━━━━━ DATASET CONTENT ━━━━━

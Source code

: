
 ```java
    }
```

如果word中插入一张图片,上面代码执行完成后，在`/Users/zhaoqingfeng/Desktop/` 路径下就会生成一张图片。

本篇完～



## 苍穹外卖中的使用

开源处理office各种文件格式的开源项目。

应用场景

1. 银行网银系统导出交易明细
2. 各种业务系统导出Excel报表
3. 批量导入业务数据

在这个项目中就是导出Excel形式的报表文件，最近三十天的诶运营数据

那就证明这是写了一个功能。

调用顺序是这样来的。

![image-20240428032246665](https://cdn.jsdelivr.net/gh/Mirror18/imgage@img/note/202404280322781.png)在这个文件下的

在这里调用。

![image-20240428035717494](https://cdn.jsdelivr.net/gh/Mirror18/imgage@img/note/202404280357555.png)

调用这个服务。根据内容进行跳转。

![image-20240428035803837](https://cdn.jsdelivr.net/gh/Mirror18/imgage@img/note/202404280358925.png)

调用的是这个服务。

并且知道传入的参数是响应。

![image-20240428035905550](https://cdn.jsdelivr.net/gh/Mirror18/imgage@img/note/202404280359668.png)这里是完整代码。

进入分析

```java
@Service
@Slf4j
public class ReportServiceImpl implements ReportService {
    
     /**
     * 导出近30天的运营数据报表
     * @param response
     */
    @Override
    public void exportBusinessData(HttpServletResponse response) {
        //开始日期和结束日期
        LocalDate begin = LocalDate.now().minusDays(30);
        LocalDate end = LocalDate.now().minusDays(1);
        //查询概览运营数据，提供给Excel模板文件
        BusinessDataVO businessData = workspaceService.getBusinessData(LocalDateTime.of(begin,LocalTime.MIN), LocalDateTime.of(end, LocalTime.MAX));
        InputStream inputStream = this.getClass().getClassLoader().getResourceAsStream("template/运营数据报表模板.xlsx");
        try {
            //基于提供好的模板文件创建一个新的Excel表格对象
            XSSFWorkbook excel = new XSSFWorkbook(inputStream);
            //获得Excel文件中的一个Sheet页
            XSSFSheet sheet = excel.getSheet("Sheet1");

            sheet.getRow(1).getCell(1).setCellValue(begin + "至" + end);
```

━━━━━

In the listing, find each line with the string "image" and copy it.

**RESPONSE:**
![image-20240428032246665](https://cdn.jsdelivr.net/gh/Mirror18/imgage@img/note/202404280322781.png)在这个文件下的
![image-20240428035717494](https://cdn.jsdelivr.net/gh/Mirror18/imgage@img/note/202404280357555.png)
![image-20240428035803837](https://cdn.jsdelivr.net/gh/Mirror18/imgage@img/note/202404280358925.png)
![image-20240428035905550](https://cdn.jsdelivr.net/gh/Mirror18/imgage@img/note/202404280359668.png)这里是完整代码。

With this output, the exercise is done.